Had I read that tidbit before listening to Heron King Blues, I might have been even more confused, since its seven tracks display very little in the way of overt avian imagery, much less the overwhelming power of the subconscious. Instead, it cops a very inviting lo-fi vibe, kind of like Matmos-gone-coffeehouse or Beck on downers. (Oh, wait, that was Vultures. Odd how the bird references pile up...)
Fans of 2003's Quicksand / Cradlesnakes will see a lot of the Califone signatures on display once again, though this time the muted, subverted vocals seem almost appropriate given the theme. Here they float just above the junkyard funk achieved by banjo plucking, swirling glitches and multilayered organs. The entire album was recorded on the fly, with most tracks written as they were being played in an effort to simulate the immediacy of a dream -- or, as the band admits, Captain Beefheart's Mirror Man. While early tracks like "Trick Bird" and "Sawtooth Sung a Cheater's Song" lope along unobtrusively, there's a simmering power in their intricacies and a galvanic, creek-bed church effect in the hushed, mulitracked vocals. "Apple" is positively tribal in its earth tones, while "Lion & Bee", a lush backwoods hymn, smacks of the influence of Iron & Wine.
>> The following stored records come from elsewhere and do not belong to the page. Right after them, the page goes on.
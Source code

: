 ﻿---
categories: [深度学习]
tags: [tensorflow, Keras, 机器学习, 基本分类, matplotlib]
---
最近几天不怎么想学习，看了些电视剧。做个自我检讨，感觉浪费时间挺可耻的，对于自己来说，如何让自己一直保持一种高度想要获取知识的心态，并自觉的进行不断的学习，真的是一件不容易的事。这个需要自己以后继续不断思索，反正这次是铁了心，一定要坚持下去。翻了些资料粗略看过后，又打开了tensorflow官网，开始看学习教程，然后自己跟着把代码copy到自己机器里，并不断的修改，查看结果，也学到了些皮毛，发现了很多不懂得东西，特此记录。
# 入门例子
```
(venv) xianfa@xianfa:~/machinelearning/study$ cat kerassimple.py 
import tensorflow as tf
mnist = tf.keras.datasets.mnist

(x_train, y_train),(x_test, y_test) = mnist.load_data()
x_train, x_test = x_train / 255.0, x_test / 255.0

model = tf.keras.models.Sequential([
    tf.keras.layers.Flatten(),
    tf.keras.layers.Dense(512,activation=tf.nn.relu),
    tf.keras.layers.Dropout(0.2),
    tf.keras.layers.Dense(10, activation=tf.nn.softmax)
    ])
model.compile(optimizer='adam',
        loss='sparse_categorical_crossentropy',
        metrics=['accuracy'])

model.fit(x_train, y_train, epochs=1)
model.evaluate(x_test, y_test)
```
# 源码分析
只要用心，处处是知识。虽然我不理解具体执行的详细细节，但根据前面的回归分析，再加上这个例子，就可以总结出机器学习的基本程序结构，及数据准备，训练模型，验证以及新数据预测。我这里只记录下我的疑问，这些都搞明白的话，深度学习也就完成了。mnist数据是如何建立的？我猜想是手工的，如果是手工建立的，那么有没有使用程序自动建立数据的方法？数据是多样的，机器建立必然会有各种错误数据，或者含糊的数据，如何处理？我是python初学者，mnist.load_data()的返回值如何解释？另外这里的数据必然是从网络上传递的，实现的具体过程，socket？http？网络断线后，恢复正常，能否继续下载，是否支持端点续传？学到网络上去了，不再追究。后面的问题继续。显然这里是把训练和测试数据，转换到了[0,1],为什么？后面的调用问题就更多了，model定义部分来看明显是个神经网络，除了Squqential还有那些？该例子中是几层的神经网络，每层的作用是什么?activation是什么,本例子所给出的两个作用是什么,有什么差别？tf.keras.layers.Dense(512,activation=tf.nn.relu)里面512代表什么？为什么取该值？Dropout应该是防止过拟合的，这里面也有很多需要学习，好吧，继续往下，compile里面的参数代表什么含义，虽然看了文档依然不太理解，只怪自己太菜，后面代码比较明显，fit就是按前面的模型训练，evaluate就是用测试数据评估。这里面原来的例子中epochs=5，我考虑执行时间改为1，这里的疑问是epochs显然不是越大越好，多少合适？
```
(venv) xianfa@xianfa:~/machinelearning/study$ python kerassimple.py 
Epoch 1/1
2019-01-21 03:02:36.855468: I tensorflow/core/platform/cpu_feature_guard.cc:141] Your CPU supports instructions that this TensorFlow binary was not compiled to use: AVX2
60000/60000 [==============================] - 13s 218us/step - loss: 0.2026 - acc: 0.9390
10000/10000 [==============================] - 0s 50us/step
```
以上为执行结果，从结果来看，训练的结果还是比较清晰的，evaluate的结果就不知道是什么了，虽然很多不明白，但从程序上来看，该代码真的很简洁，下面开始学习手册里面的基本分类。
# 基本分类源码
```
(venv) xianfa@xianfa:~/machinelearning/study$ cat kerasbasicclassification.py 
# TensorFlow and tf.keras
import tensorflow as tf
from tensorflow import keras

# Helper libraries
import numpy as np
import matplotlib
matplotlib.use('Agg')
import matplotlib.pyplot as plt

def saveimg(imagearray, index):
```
My tastes for the more percussive elements draw me to the dirty boogie of "2 Sisters Drunk on Each Other", one of the few tracks that almost seems out of place on a disc otherwise dominated by half-awake moments. It's not overpowering, but it easily dominates the stereo in that supremely confident, "we could rock you but we won't" way. Califone save the big guns for the creaky and magnificent closing title track, a makeshift opus to match the handmade idol that graces the album cover. I'm not sure if Rutili was able to exorcise his childhood demons with this venture, but it certainly makes for compelling listening for the rest of us.